Açıklanan nedenlerle, 6100 sayılı HMK’nın 355.maddesi uyarınca, istinaf dilekçesinde belirtilen sebeplerle sınırlı olarak ve kamu düzeni gözetilerek yapılan istinaf incelemesi sonucunda, davalı …h. Ltd. Şti. vekilinin istinaf talebinin kabulü ile, usul ve yasaya uygun bulunmayan yerel mahkeme kararının HMK’nın 353/1-a-6. bendi gereğince kaldırılarak, yukarıda açıklanan şekilde inceleme ve araştırma yapıldıktan sonra, oluşacak uygun sonuç dairesinde bir karar verilmesi için dosyanın mahkemesine gönderilmesine karar verilmesi gerekmiştir.

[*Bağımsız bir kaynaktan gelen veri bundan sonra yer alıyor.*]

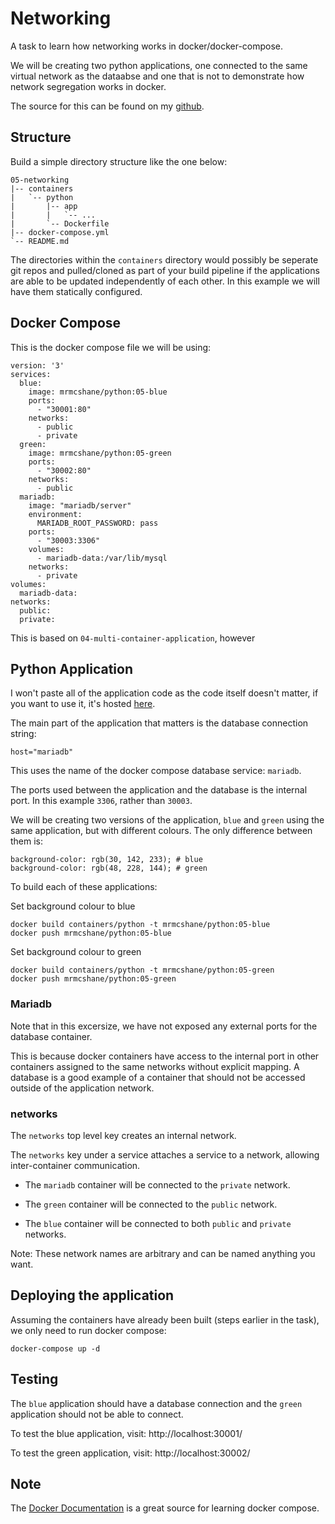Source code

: # Networking

A task to learn how networking works in docker/docker-compose.

We will be creating two python applications, one connected to the same virtual network as the dataabse and one that is not to demonstrate how network segregation works in docker.

The source for this can be found on my [github](https://github.com/mrmcshane/docker-training/tree/master/05-networking).

## Structure

Build a simple directory structure like the one below:

```
05-networking
|-- containers
|   `-- python
|       |-- app
|       |   `-- ...
|       `-- Dockerfile
|-- docker-compose.yml
`-- README.md
```

The directories within the `containers` directory would possibly be seperate git repos and pulled/cloned as part of your build pipeline if the applications are able to be updated independently of each other. In this example we will have them statically configured.

## Docker Compose

This is the docker compose file we will be using:

```
version: '3'
services:
  blue:
    image: mrmcshane/python:05-blue
    ports:
      - "30001:80"
    networks:
      - public
      - private
  green:
    image: mrmcshane/python:05-green
    ports:
      - "30002:80"
    networks:
      - public
  mariadb:
    image: "mariadb/server"
    environment:
      MARIADB_ROOT_PASSWORD: pass
    ports:
      - "30003:3306"
    volumes:
      - mariadb-data:/var/lib/mysql
    networks:
      - private
volumes:
  mariadb-data:
networks:
  public:
  private:
```

This is based on `04-multi-container-application`, however 



## Python Application

I won't paste all of the application code as the code itself doesn't matter, if you want to use it, it's hosted [here](https://github.com/mrmcshane/docker-training/blob/master/04-multi-container-application/containers/python/code/test.py).

The main part of the application that matters is the database connection string:
```
host="mariadb"
```
This uses the name of the docker compose database service: `mariadb`. 

The ports used between the application and the database is the internal port. In this example `3306`, rather than `30003`.


We will be creating two versions of the application, `blue` and `green` using the same application, but with different colours. The only difference between them is:
```
background-color: rgb(30, 142, 233); # blue
background-color: rgb(48, 228, 144); # green
```

To build each of these applications:

Set background colour to blue
```
docker build containers/python -t mrmcshane/python:05-blue
docker push mrmcshane/python:05-blue
```
Set background colour to green
```
docker build containers/python -t mrmcshane/python:05-green
docker push mrmcshane/python:05-green
```

### Mariadb

Note that in this excersize, we have not exposed any external ports for the database container.

This is because docker containers have access to the internal port in other containers assigned to the same networks without explicit mapping. A database is a good example of a container that should not be accessed outside of the application network.

### networks

The `networks` top level key creates an internal network.

The `networks` key under a service attaches a service to a network, allowing inter-container communication.


- The `mariadb` container will be connected to the `private` network.

- The `green` container will be connected to the `public` network.

- The `blue` container will be connected to both `public` and `private` networks.

Note: These network names are arbitrary and can be named anything you want.


## Deploying the application

Assuming the containers have already been built (steps earlier in the task), we only need to run docker compose:
```
docker-compose up -d
```


## Testing

The `blue` application should have a database connection and the `green` application should not be able to connect.

To test the blue application, visit: http://localhost:30001/

To test the green application, visit: http://localhost:30002/


## Note

The [Docker Documentation](https://docs.docker.com/compose/) is a great source for learning docker compose.
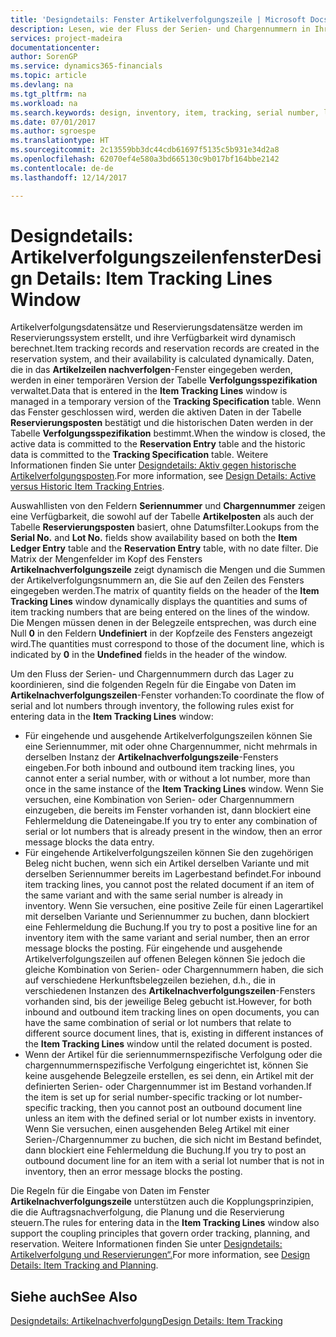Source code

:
 ```yaml
---
title: 'Designdetails: Fenster Artikelverfolgungszeile | Microsoft Docs'
description: Lesen, wie der Fluss der Serien- und Chargennummern in Ihrem Lager verwaltet wird.
services: project-madeira
documentationcenter: 
author: SorenGP
ms.service: dynamics365-financials
ms.topic: article
ms.devlang: na
ms.tgt_pltfrm: na
ms.workload: na
ms.search.keywords: design, inventory, item, tracking, serial number, lot number
ms.date: 07/01/2017
ms.author: sgroespe
ms.translationtype: HT
ms.sourcegitcommit: 2c13559bb3dc44cdb61697f5135c5b931e34d2a8
ms.openlocfilehash: 62070ef4e580a3bd665130c9b017bf164bbe2142
ms.contentlocale: de-de
ms.lasthandoff: 12/14/2017

---
```

# <a name="design-details-item-tracking-lines-window"></a><span data-ttu-id="f8b09-103">Designdetails: Artikelverfolgungszeilenfenster</span><span class="sxs-lookup"><span data-stu-id="f8b09-103">Design Details: Item Tracking Lines Window</span></span>
<span data-ttu-id="f8b09-104">Artikelverfolgungsdatensätze und Reservierungsdatensätze werden im Reservierungssystem erstellt, und ihre Verfügbarkeit wird dynamisch berechnet.</span><span class="sxs-lookup"><span data-stu-id="f8b09-104">Item tracking records and reservation records are created in the reservation system, and their availability is calculated dynamically.</span></span> <span data-ttu-id="f8b09-105">Daten, die in das **Artikelzeilen nachverfolgen**-Fenster eingegeben werden, werden in einer temporären Version der Tabelle **Verfolgungsspezifikation** verwaltet.</span><span class="sxs-lookup"><span data-stu-id="f8b09-105">Data that is entered in the **Item Tracking Lines** window is managed in a temporary version of the **Tracking Specification** table.</span></span> <span data-ttu-id="f8b09-106">Wenn das Fenster geschlossen wird, werden die aktiven Daten in der Tabelle **Reservierungsposten** bestätigt und die historischen Daten werden in der Tabelle **Verfolgungsspezifikation** bestimmt.</span><span class="sxs-lookup"><span data-stu-id="f8b09-106">When the window is closed, the active data is committed to the **Reservation Entry** table and the historic data is committed to the **Tracking Specification** table.</span></span> <span data-ttu-id="f8b09-107">Weitere Informationen finden Sie unter [Designdetails: Aktiv gegen historische Artikelverfolgungsposten](design-details-active-versus-historic-item-tracking-entries.md).</span><span class="sxs-lookup"><span data-stu-id="f8b09-107">For more information, see [Design Details: Active versus Historic Item Tracking Entries](design-details-active-versus-historic-item-tracking-entries.md).</span></span>  
  
<span data-ttu-id="f8b09-108">Auswahllisten von den Feldern **Seriennummer** und **Chargennummer** zeigen eine Verfügbarkeit, die sowohl auf der Tabelle **Artikelposten** als auch der Tabelle **Reservierungsposten** basiert, ohne Datumsfilter.</span><span class="sxs-lookup"><span data-stu-id="f8b09-108">Lookups from the **Serial No.** and **Lot No.** fields show availability based on both the **Item Ledger Entry** table and the **Reservation Entry** table, with no date filter.</span></span> <span data-ttu-id="f8b09-109">Die Matrix der Mengenfelder im Kopf des Fensters **Artikelnachverfolgungszeile** zeigt dynamisch die Mengen und die Summen der Artikelverfolgungsnummern an, die Sie auf den Zeilen des Fensters eingegeben werden.</span><span class="sxs-lookup"><span data-stu-id="f8b09-109">The matrix of quantity fields on the header of the **Item Tracking Lines** window dynamically displays the quantities and sums of item tracking numbers that are being entered on the lines of the window.</span></span> <span data-ttu-id="f8b09-110">Die Mengen müssen denen in der Belegzeile entsprechen, was durch eine Null **0** in den Feldern **Undefiniert** in der Kopfzeile des Fensters angezeigt wird.</span><span class="sxs-lookup"><span data-stu-id="f8b09-110">The quantities must correspond to those of the document line, which is indicated by **0** in the **Undefined** fields in the header of the window.</span></span>  
  
<span data-ttu-id="f8b09-111">Um den Fluss der Serien- und Chargennummern durch das Lager zu koordinieren, sind die folgenden Regeln für die Eingabe von Daten im **Artikelnachverfolgungszeilen**-Fenster vorhanden:</span><span class="sxs-lookup"><span data-stu-id="f8b09-111">To coordinate the flow of serial and lot numbers through inventory, the following rules exist for entering data in the **Item Tracking Lines** window:</span></span>  
  
* <span data-ttu-id="f8b09-112">Für eingehende und ausgehende Artikelverfolgungszeilen können Sie eine Seriennummer, mit oder ohne Chargennummer, nicht mehrmals in derselben Instanz der **Artikelnachverfolgungszeile**-Fensters eingeben.</span><span class="sxs-lookup"><span data-stu-id="f8b09-112">For both inbound and outbound item tracking lines, you cannot enter a serial number, with or without a lot number, more than once in the same instance of the **Item Tracking Lines** window.</span></span> <span data-ttu-id="f8b09-113">Wenn Sie versuchen, eine Kombination von Serien- oder Chargennummern einzugeben, die bereits im Fenster vorhanden ist, dann blockiert eine Fehlermeldung die Dateneingabe.</span><span class="sxs-lookup"><span data-stu-id="f8b09-113">If you try to enter any combination of serial or lot numbers that is already present in the window, then an error message blocks the data entry.</span></span>  
* <span data-ttu-id="f8b09-114">Für eingehende Artikelverfolgungszeilen können Sie den zugehörigen Beleg nicht buchen, wenn sich ein Artikel derselben Variante und mit derselben Seriennummer bereits im Lagerbestand befindet.</span><span class="sxs-lookup"><span data-stu-id="f8b09-114">For inbound item tracking lines, you cannot post the related document if an item of the same variant and with the same serial number is already in inventory.</span></span> <span data-ttu-id="f8b09-115">Wenn Sie versuchen, eine positive Zeile für einen Lagerartikel mit derselben Variante und Seriennummer zu buchen, dann blockiert eine Fehlermeldung die Buchung.</span><span class="sxs-lookup"><span data-stu-id="f8b09-115">If you try to post a positive line for an inventory item with the same variant and serial number, then an error message blocks the posting.</span></span> <span data-ttu-id="f8b09-116">Für eingehende und ausgehende Artikelverfolgungszeilen auf offenen Belegen können Sie jedoch die gleiche Kombination von Serien- oder Chargennummern haben, die sich auf verschiedene Herkunftsbelegzeilen beziehen, d.h., die in verschiedenen Instanzen des **Artikelnachverfolgungszeilen**-Fensters vorhanden sind, bis der jeweilige Beleg gebucht ist.</span><span class="sxs-lookup"><span data-stu-id="f8b09-116">However, for both inbound and outbound item tracking lines on open documents, you can have the same combination of serial or lot numbers that relate to different source document lines, that is, existing in different instances of the **Item Tracking Lines** window until the related document is posted.</span></span>  
* <span data-ttu-id="f8b09-117">Wenn der Artikel für die seriennummernspezifische Verfolgung oder die chargennummernspezifische Verfolgung eingerichtet ist, können Sie keine ausgehende Belegzeile erstellen, es sei denn, ein Artikel mit der definierten Serien- oder Chargennummer ist im Bestand vorhanden.</span><span class="sxs-lookup"><span data-stu-id="f8b09-117">If the item is set up for serial number-specific tracking or lot number- specific tracking, then you cannot post an outbound document line unless an item with the defined serial or lot number exists in inventory.</span></span> <span data-ttu-id="f8b09-118">Wenn Sie versuchen, einen ausgehenden Beleg Artikel mit einer Serien-/Chargennummer zu buchen, die sich nicht im Bestand befindet, dann blockiert eine Fehlermeldung die Buchung.</span><span class="sxs-lookup"><span data-stu-id="f8b09-118">If you try to post an outbound document line for an item with a serial lot number that is not in inventory, then an error message blocks the posting.</span></span>  
  
<span data-ttu-id="f8b09-119">Die Regeln für die Eingabe von Daten im Fenster **Artikelnachverfolgungszeile** unterstützen auch die Kopplungsprinzipien, die die Auftragsnachverfolgung, die Planung und die Reservierung steuern.</span><span class="sxs-lookup"><span data-stu-id="f8b09-119">The rules for entering data in the **Item Tracking Lines** window also support the coupling principles that govern order tracking, planning, and reservation.</span></span> <span data-ttu-id="f8b09-120">Weitere Informationen finden Sie unter [Designdetails: Artikelverfolgung und Reservierungen“.](design-details-item-tracking-and-planning.md)</span><span class="sxs-lookup"><span data-stu-id="f8b09-120">For more information, see [Design Details: Item Tracking and Planning](design-details-item-tracking-and-planning.md).</span></span>  
  
## <a name="see-also"></a><span data-ttu-id="f8b09-121">Siehe auch</span><span class="sxs-lookup"><span data-stu-id="f8b09-121">See Also</span></span>  
[<span data-ttu-id="f8b09-122">Designdetails: Artikelnachverfolgung</span><span class="sxs-lookup"><span data-stu-id="f8b09-122">Design Details: Item Tracking</span></span>](design-details-item-tracking.md)
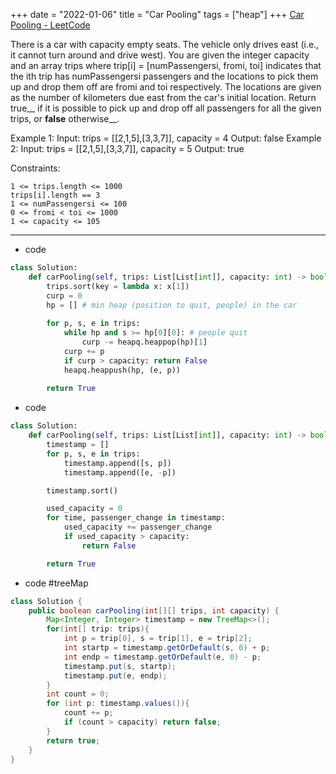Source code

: +++ 
date = "2022-01-06"
title = "Car Pooling"
tags = ["heap"]
+++
[Car Pooling - LeetCode](https://leetcode.com/problems/car-pooling/)

There is a car with capacity empty seats. The vehicle only drives east (i.e., it cannot turn around and drive west).
You are given the integer capacity and an array trips where trip[i] = [numPassengersi, fromi, toi] indicates that the ith trip has numPassengersi passengers and the locations to pick them up and drop them off are fromi and toi respectively. The locations are given as the number of kilometers due east from the car's initial location.
Return true__ if it is possible to pick up and drop off all passengers for all the given trips, or __false__ otherwise__.
 
Example 1:
Input: trips = [[2,1,5],[3,3,7]], capacity = 4 Output: false 
Example 2:
Input: trips = [[2,1,5],[3,3,7]], capacity = 5 Output: true 
 
Constraints:

	1 <= trips.length <= 1000
	trips[i].length == 3
	1 <= numPassengersi <= 100
	0 <= fromi < toi <= 1000
	1 <= capacity <= 105

---
- code
```py
class Solution:
    def carPooling(self, trips: List[List[int]], capacity: int) -> bool:
        trips.sort(key = lambda x: x[1])
        curp = 0
        hp = [] # min heap (position to quit, people) in the car
        
        for p, s, e in trips:
            while hp and s >= hp[0][0]: # people quit 
                curp -= heapq.heappop(hp)[1]
            curp += p
            if curp > capacity: return False
            heapq.heappush(hp, (e, p))
            
        return True
```
- code
```py
class Solution:
    def carPooling(self, trips: List[List[int]], capacity: int) -> bool:
        timestamp = []
        for p, s, e in trips:
            timestamp.append([s, p])
            timestamp.append([e, -p])

        timestamp.sort()

        used_capacity = 0
        for time, passenger_change in timestamp:
            used_capacity += passenger_change
            if used_capacity > capacity:
                return False

        return True
```
- code #treeMap
```java
class Solution {
    public boolean carPooling(int[][] trips, int capacity) {
        Map<Integer, Integer> timestamp = new TreeMap<>();
        for(int[] trip: trips){
            int p = trip[0], s = trip[1], e = trip[2];
            int startp = timestamp.getOrDefault(s, 0) + p;
            int endp = timestamp.getOrDefault(e, 0) - p;
            timestamp.put(s, startp);
            timestamp.put(e, endp);
        }
        int count = 0;
        for (int p: timestamp.values()){
            count += p;
            if (count > capacity) return false;
        }
        return true;
    }
}
```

HÜKÜM: Gerekçesi yukarıda açıklandığı üzere;
1-Davalı …Müh. Ltd. Şti. vekilinin istinaf başvurusunun KABULÜNE,
2-İstanbul 6. Asliye Ticaret Mahkemesi’nin 28/12/2017 tarih, 2013/218 esas, 2017/1001 karar sayılı kararının KALDIRILMASINA,
3-Dosyanın Dairemiz kararına uygun şekilde inceleme yapılarak yeniden bir karar verilmek üzere yerel mahkemesine GÖNDERİLMESİNE,
4-Davalı ..h. Ltd. Şti. tarafından yatırılan istinaf karar harcının istek halinde kendisine iadesine,
5-Davalı …Müh. Ltd. Şti. tarafındna yapılan istinaf yargılama giderinin ilk derece mahkemesince yeniden verilecek kararda dikkate alınmasına,
6-İstinaf yargılaması sırasında duruşma açılmadığından davalı …h. Ltd. Şti. yararına vekâlet ücreti takdirine yer olmadığına,
Dair, dosya üzerinden yapılan inceleme sonucunda, 6100 sayılı HMK’nın 353/1-a-6 maddesi gereğince KESİN olmak üzere 07/09/2021 tarihinde oy birliğiyle karar verildi.